Grilled Dolphin with Roasted Poblano Sauce

2 dolphin filets

1 lemon

2 garlic cloves

1 poblano pepper

1 1/2 jalapeño peppers

1/4 cup red wine vinegar

1/2 cup fresh cilantro

Salt & pepper

3 tbsp olive oil

Begin by making your sauce.  In a pan deep enough to hold the oil.  Place the poblanos and the whole jalapeño in the pan and drizzle them with 1 tbsp of olive oil.  Roast at 400 for 30 minutes.

When they’re roasted, you’ll need to pull the skin off of the poblano.  This is really easy, just let them cool down a bit first.  You’re pulling the filmy outer layer off the poblano- that’s the skin.  Chop the poblanos, the roasted jalapeño, and the fresh jalapeño, and put them in a food processor.  Add the garlic, red wine vinegar, cilantro, and salt & pepper.  Blend until smooth.
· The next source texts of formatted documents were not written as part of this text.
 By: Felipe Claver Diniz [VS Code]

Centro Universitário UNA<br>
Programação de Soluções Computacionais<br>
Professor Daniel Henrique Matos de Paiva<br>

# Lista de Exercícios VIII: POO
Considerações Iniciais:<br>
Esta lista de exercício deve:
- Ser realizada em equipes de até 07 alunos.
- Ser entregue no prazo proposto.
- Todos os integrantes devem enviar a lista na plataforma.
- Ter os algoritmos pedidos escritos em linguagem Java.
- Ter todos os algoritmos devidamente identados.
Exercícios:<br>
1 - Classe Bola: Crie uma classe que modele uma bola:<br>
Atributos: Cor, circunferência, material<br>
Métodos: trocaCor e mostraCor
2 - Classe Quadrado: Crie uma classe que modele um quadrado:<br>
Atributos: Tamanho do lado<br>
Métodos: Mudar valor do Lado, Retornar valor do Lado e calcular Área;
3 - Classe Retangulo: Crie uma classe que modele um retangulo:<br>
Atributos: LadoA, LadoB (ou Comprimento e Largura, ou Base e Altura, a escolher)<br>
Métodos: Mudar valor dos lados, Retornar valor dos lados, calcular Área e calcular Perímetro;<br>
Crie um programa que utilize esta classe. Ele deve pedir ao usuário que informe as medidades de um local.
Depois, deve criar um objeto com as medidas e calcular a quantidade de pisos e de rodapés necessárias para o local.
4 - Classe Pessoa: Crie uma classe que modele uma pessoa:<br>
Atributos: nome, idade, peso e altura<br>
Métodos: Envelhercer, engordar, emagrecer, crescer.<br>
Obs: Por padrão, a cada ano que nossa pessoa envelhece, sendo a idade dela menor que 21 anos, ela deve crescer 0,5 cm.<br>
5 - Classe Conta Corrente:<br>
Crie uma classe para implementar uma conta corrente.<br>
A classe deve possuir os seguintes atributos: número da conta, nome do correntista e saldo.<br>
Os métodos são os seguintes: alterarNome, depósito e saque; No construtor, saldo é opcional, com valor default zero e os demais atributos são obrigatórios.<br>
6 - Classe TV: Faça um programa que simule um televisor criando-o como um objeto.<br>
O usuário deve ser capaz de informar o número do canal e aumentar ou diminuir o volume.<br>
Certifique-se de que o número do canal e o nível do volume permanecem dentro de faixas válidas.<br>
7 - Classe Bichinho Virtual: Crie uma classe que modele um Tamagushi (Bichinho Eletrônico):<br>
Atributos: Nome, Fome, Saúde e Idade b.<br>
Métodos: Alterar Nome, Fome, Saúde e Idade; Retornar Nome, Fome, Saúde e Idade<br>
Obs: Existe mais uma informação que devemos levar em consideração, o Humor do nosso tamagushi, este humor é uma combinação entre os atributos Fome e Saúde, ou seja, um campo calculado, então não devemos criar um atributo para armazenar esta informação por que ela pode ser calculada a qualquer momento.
Heat up a grill or a grill pan.  Be sure to spray your pan/grill with some oil as fish can be flaky and hard to deal with.  Squeeze the lemon juice over the filets and sprinkle with salt and pepper.  Grill for 10-12 minutes on each side over medium heat.

Drizzle with the poblano sauce and serve.

Serves 2.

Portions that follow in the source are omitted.